Dá para citar vários e vários exemplos: o escultor Auguste Rodin, que tomou crédito por várias obras de Camille Claudel e, depois, fez o que pôde para trancá-la em um manicômio, jamais teve a reputação manchada pelo caso; o diretor Woody Allen, que foi acusado de ter abusado sexualmente da enteada, filha de Mia Farrow, ainda criança, mas continua entre os maiores diretores de cinema de Hollywood; o pintor Diego Rivera, cujo relacionamento abusivo com Frida Kahlo quase matou a artista, mas segue sendo considerado um grande pintor; o ator Johnny Depp, que mesmo depois de agredir a esposa, Amber Heard, não parou de receber papeis importantes em filmes; Donald Trump, que acumula incontáveis denúncias de abuso sexual e, mesmo assim, foi eleito presidente dos Estados Unidos. E a lista continua, infinita.
A conclusão é simples: em nossa sociedade, os homens não são cobrados por seus crimes, pelo seu sexismo, pelos abusos que cometem. Dentro do patriarcado, se você for homem, sua genialidade, sua importância política ou mesmo sua fama serão sempre colocadas acima de suas falhas. Tudo pode ser perdoado, esquecido, relativizado se você for homem.
Com as mulheres, a coisa não é bem assim. Dá para perceber isso observando como a mídia trata a nossa relação com a maternidade: a cantora Maysa, por exemplo, era apresentada pela mídia como louca e “uma péssima mãe” por colocar sua carreira na frente do filho; Nina Simone era crucificada por ter uma relação conturbada com a filha (embora fosse claro que ela estava sendo explorada pelo marido e empresário); Cássia Eller tinha sua imagem pouco feminina explorada como algo exótico depois de dar à luz Chicão; até Beyoncè é taxada de má mãe por postar fotos da filha, Ivy Blue, nas redes sociais; Angelina Jolie tem filhos demais; artistas que não são mães têm filhos de menos.

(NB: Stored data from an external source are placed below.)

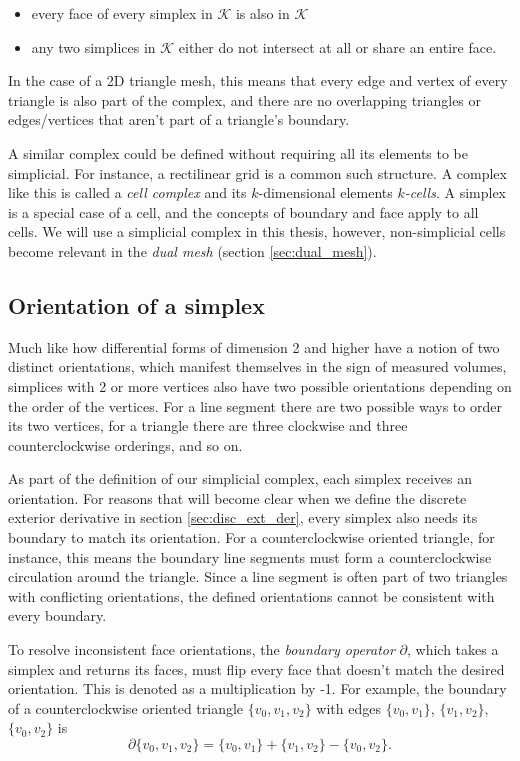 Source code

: \documentclass[utf8,english]{gradu3}
\begin{document}
\begin{itemize}
  \item every face of every simplex in $\mathcal{K}$ is also in $\mathcal{K}$
  \item any two simplices in $\mathcal{K}$ either do not intersect at all
    or share an entire face.
\end{itemize}

In the case of a 2D triangle mesh, this means
that every edge and vertex of every triangle is also part of the complex,
and there are no overlapping triangles
or edges/vertices that aren't part of a triangle's boundary.

A similar complex could be defined without requiring
all its elements to be simplicial.
For instance, a rectilinear grid is a common such structure.
A complex like this is called a \textit{cell complex}
and its $k$-dimensional elements \textit{$k$-cells}.
A simplex is a special case of a cell,
and the concepts of boundary and face apply to all cells.
We will use a simplicial complex in this thesis,
however, non-simplicial cells become relevant in the \textit{dual mesh}
(section \ref{sec:dual_mesh}).


\subsection{Orientation of a simplex}

Much like how differential forms of dimension 2 and higher
have a notion of two distinct orientations,
which manifest themselves in the sign of measured volumes,
simplices with 2 or more vertices also have two possible orientations
depending on the order of the vertices.
For a line segment there are two possible ways to order its two vertices,
for a triangle there are three clockwise and three counterclockwise orderings,
and so on.

As part of the definition of our simplicial complex,
each simplex receives an orientation.
For reasons that will become clear when
we define the discrete exterior derivative in section \ref{sec:disc_ext_der},
every simplex also needs its boundary to match its orientation.
For a counterclockwise oriented triangle, for instance,
this means the boundary line segments must form
a counterclockwise circulation around the triangle.
Since a line segment is often part of two triangles with conflicting orientations,
the defined orientations cannot be consistent with every boundary.

To resolve inconsistent face orientations,
the \textit{boundary operator} $\partial$,
which takes a simplex and returns its faces,
must flip every face that doesn't match the desired orientation.
This is denoted as a multiplication by -1.
For example, the boundary of a counterclockwise oriented triangle $\{v_0, v_1, v_2\}$
with edges $\{v_0, v_1\}$, $\{v_1, v_2\}$, $\{v_0, v_2\}$ is
\[
  \partial \{v_0, v_1, v_2\} = \{v_0, v_1\} + \{v_1, v_2\} - \{v_0, v_2\}.
\]
\end{document}
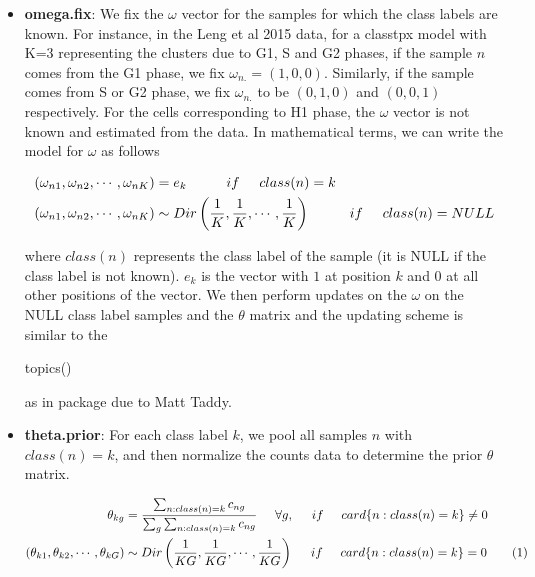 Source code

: \documentclass[12pt]{article}\usepackage[]{graphicx}\usepackage[usenames,dvipsnames]{color}
\newcommand\numberthis{\addtocounter{equation}{1}\tag{\theequation}}
\begin{document}
\begin{itemize}

\item \textbf{omega.fix}: We fix the $\omega$ vector for the samples for which the class labels are known. For instance, in the Leng et al 2015 data, for a classtpx model with K=3 representing the clusters due to G1, S and G2 phases, if the sample $n$ comes from the G1 phase, we fix $\omega_{n.} = (1,0,0)$. Similarly, if the sample comes from S or G2 phase, we fix $\omega_{n.}$ to be $(0,1,0)$ and $(0,0,1)$ respectively. For the cells corresponding to H1 phase, the $\omega$ vector is not known and estimated from the data. In mathematical terms, we can write the model for $\omega$ as follows 

\begin{align*}
\left(\omega_{n1}, \omega_{n2}, \cdots, \omega_{nK} \right) & = e_{k} \hspace{1 cm} if \hspace{0.5 cm} class(n) = k  \\
\left(\omega_{n1}, \omega_{n2}, \cdots, \omega_{nK} \right) & \sim Dir \left ( \frac{1}{K}, \frac{1}{K}, \cdots, \frac{1}{K} \right) \hspace{1 cm} if \hspace{0.5 cm} class(n) = NULL \\
\end{align*}

where $class(n)$ represents the class label of the sample (it is NULL if the class label is not known). $e_{k}$ is the vector with $1$ at position $k$ and $0$ at all other positions of the vector. We then perform updates on the $\omega$ on the NULL class label samples and the $\theta$ matrix and the updating scheme is similar to the \begin{verb} topics() \end{verb} as in  package due to Matt Taddy.

\item \textbf{theta.prior}: For each class label $k$, we pool all samples $n$ with $class(n)=k$, and then normalize the counts data to determine the prior $\theta$ matrix.

\begin{align*}
\theta_{kg} & = \frac{\sum_{n:class(n)=k} c_{ng}}{\sum_{g} \sum_{n:class(n)=k} c_{ng}} \hspace{0.5 cm} \forall g,  \hspace{0.5 cm} if \hspace{0.5 cm} card \{n: class(n)=k \} \neq 0 \nonumber \\
\left(\theta_{k1}, \theta_{k2}, \cdots, \theta_{kG} \right) & \sim Dir \left ( \frac{1}{KG}, \frac{1}{KG}, \cdots, \frac{1}{KG} \right) \hspace{0.5 cm} if \hspace{0.5 cm} card \{n: class(n)=k \}= 0  \numberthis \label{eq:eq1} \\
\end{align*}


\end{itemize}
\end{document}
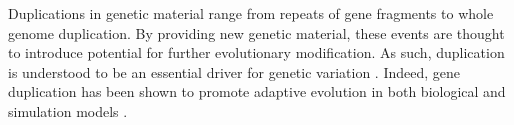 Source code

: 



Duplications in genetic material range from repeats of gene fragments to whole genome duplication.
By providing new genetic material, these events are thought to introduce potential for further evolutionary modification.
As such, duplication is understood to be an essential driver for genetic variation \citep{Zhang:2003fw,Crow:2006role,Magadum:2013wu}.
Indeed, gene duplication has been shown to promote adaptive evolution in both biological and simulation models \citep{Hu:2010ea}.




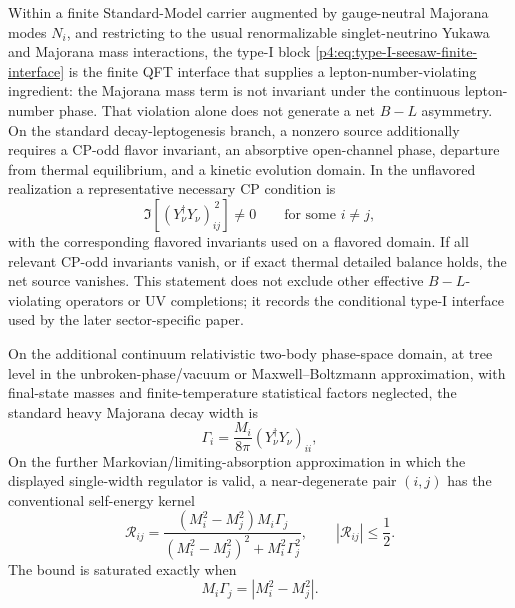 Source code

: \documentclass[12pt,a4paper]{article}
\begin{document}
\begin{theorem}
\label{p4:thm:minimal-finite-temperature-seesaw-interface}
\leavevmode\par\noindent
Within a finite Standard-Model carrier augmented by gauge-neutral Majorana
modes \(N_i\), and restricting to the usual renormalizable singlet-neutrino
Yukawa and Majorana mass interactions, the type-I block
\eqref{p4:eq:type-I-seesaw-finite-interface} is the finite QFT interface that
supplies a lepton-number-violating ingredient: the Majorana mass term is not
invariant under the continuous lepton-number phase.  That violation alone
does not generate a net \(B-L\) asymmetry.  On the standard decay-leptogenesis
branch, a nonzero source additionally requires a CP-odd flavor invariant, an
absorptive open-channel phase, departure from thermal equilibrium, and a
kinetic evolution domain.  In the unflavored realization a representative
necessary CP condition is
\begin{equation}
\label{p4:eq:seesaw-cp-odd-source-condition}
\Im\!\left[(Y_\nu^\dagger Y_\nu)_{ij}^{\,2}\right]\ne0
\qquad\text{for some }i\ne j,
\end{equation}
with the corresponding flavored invariants used on a flavored domain.  If all
relevant CP-odd invariants vanish, or if exact thermal detailed balance holds,
the net source vanishes.  This statement does not exclude other effective
\(B-L\)-violating operators or UV completions; it records the conditional
type-I interface used by the later sector-specific paper.

On the additional continuum relativistic two-body phase-space domain, at tree
level in the unbroken-phase/vacuum or Maxwell--Boltzmann approximation, with
final-state masses and finite-temperature statistical factors neglected, the
standard heavy Majorana decay width is
\begin{equation}
\label{p4:eq:heavy-majorana-width}
\Gamma_i
=
\frac{M_i}{8\pi}(Y_\nu^\dagger Y_\nu)_{ii},
\end{equation}
On the further Markovian/limiting-absorption approximation in which the
displayed single-width regulator is valid, a near-degenerate pair
\((i,j)\) has the conventional self-energy kernel
\begin{equation}
\label{p4:eq:resonant-self-energy-kernel}
\mathcal R_{ij}
=
\frac{(M_i^2-M_j^2)M_i\Gamma_j}
{(M_i^2-M_j^2)^2+M_i^2\Gamma_j^2},
\qquad
|\mathcal R_{ij}|\le\frac12 .
\end{equation}
The bound is saturated exactly when
\begin{equation}
\label{p4:eq:resonant-width-optimality}
M_i\Gamma_j=|M_i^2-M_j^2|.
\end{equation}
\end{theorem}
\end{document}

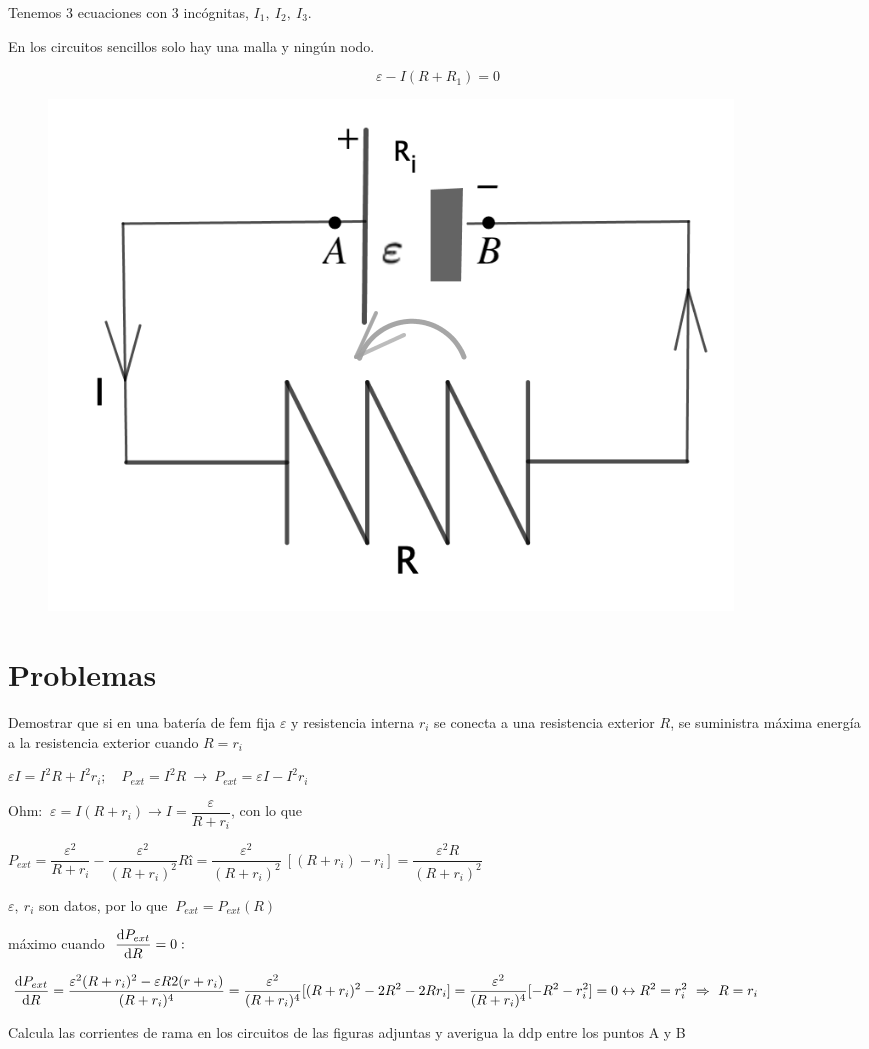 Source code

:  Tenemos 3 ecuaciones con 3 incógnitas, $I_1,\ I_2,\ I_3$.
 

 
 \begin{multicols}{2}
En los circuitos sencillos solo hay una malla y ningún nodo.

 $$\varepsilon - I(R+R_1)=0$$
	\begin{figure}[H]
	\centering
	\includegraphics[width=.35\textwidth]{imagenes/imagenes25/T25IM09.png}
\end{figure}
\end{multicols}
 
 \section{Problemas}

\begin{prob}
Demostrar que si en una batería de fem fija $\varepsilon$ y resistencia interna $r_i$ se conecta a una resistencia exterior $R$, se suministra máxima energía a la resistencia exterior cuando $R=r_i$	
\end{prob}

$\varepsilon I=I^2R+I^2r_i;\quad P_{ext}=I^2R \ \to \ P_{ext}=\varepsilon I-I^2 r_i$

Ohm: $\ \varepsilon =I(R+r_i) \to I=\dfrac{\varepsilon}{R+r_i}$, con lo que

$P_{ext}=\dfrac{\varepsilon^2}{R+r_i}-\dfrac{\varepsilon^2}{(R+r_i)^2}Rî=\dfrac{\varepsilon^2}{(R+r_i)^2} \ [(R+r_i)-r_i]=\dfrac{\varepsilon^2 R}{(R+r_i)^2}$

$\varepsilon,\ r_i$ son datos, por lo que $\ P_{ext}=P_{ext}(R)$

máximo cuando $\ \displaystyle \dv{P_{ext}}{R}=0:$

$\displaystyle \dv{P_{ext}}{R}=\dfrac{\varepsilon^2(R+r_i)^2-\varepsilon R 2(r+r_i)}{(R+r_i)^4}=\dfrac{\varepsilon^2}{(R+r_i)^4} [ (R+r_i)^2-2R^2-2Rr_i ]=\dfrac{\varepsilon^2}{(R+r_i)^4} [-R^2-r_i^2]=0 \leftrightarrow R^2= r_i^2 \ \Rightarrow \ R=r_i$


\begin{prob}
Calcula las corrientes de rama en los circuitos de las figuras adjuntas y averigua la ddp entre los puntos A y B	
\end{prob}

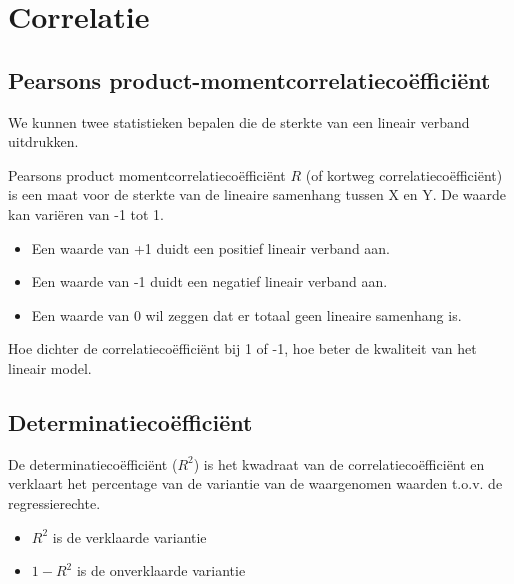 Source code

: \section{Correlatie}
\label{sec:correlatie}

\subsection{Pearsons product-momentcorrelatiecoëfficiënt}
We kunnen twee statistieken bepalen die de sterkte van een lineair verband uitdrukken.

\begin{definition}
   Pearsons product momentcorrelatiecoëfficiënt $R$ (of kortweg correlatiecoëfficiënt) is een maat voor de sterkte van de lineaire samenhang tussen X en Y. De waarde kan vari\"eren van -1 tot 1.

  \begin{itemize}
    \item Een waarde van +1 duidt een positief lineair verband aan.
    \item Een waarde van -1 duidt een negatief lineair verband aan.
    \item Een waarde van 0 wil zeggen dat er totaal geen lineaire samenhang is.
  \end{itemize}
  
  Hoe dichter de correlatiecoëfficiënt bij 1 of -1, hoe beter de kwaliteit van het lineair model.
\end{definition}

\subsection{Determinatieco\"effici\"ent}
\begin{definition}
  De determinatieco\"effici\"ent ($R^{2}$) is het kwadraat van de correlatieco\"effici\"ent en verklaart het percentage van de variantie van de waargenomen waarden t.o.v. de regressierechte.

  \begin{itemize}
    \item $R^{2}$ is de verklaarde variantie
    \item $1-R^{2}$ is de onverklaarde variantie
  \end{itemize}
\end{definition}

Com as mulheres, a coisa não é bem assim. Dá para perceber isso observando como a mídia trata a nossa relação com a maternidade: a cantora Maysa, por exemplo, era apresentada pela mídia como louca e “uma péssima mãe” por colocar sua carreira na frente do filho.
Mulheres são socialmente obrigadas a ter filhos e, se não tivermos, somos postas como excêntricas ou “especiais” – ou então, como casos trágicos (vide Frida Kahlo). Somos obrigadas a parir e, automaticamente, a reconquistar o corpo perfeito. Somos acorrentadas à maternidade desde a concepção, já que o aborto é proibido e a contracepção é totalmente nossa responsabilidade, e em momento nenhum temos a liberdade que Belchior tinha, de fugir com o amante e, ainda assim, ser considerado o grande herói da esquerda – porque, se ousarmos fugir, sempre seremos as más mães, as putas, as malvadas, as desalmadas, como as mães que morrem nos contos de fada e desencadeiam todo o mal para os protagonistas. Porque os papeis de parideira e cuidadora são os únicos que podemos desempenhar dentro do patriarcado.
Já Rodin pode simplesmente trancafiar sua concorrente em um manicômio. Trump pode ignorar centenas de acusações de assédio sexual e milhares de mulheres que se manifestam contra ele. Woody Allen pode passar por cima de denúncias de pedofilia e ser indicado ao Oscar. E Belchior pode simplesmente abandonar a chatice que é lidar com quatro filhos e se tornar um grande herói na luta contra o capitalismo. Enquanto isso, nós, mulheres, seguimos sendo mães solo, tendo que implorar migalhas de nossos ex-companheiros, levando na cara acusações de extorsão simplesmente por cobrar a pensão.
Não há heroísmo reservado para as mulheres. E é por isso que ninguém liga se Belchior era pai ausente ou não.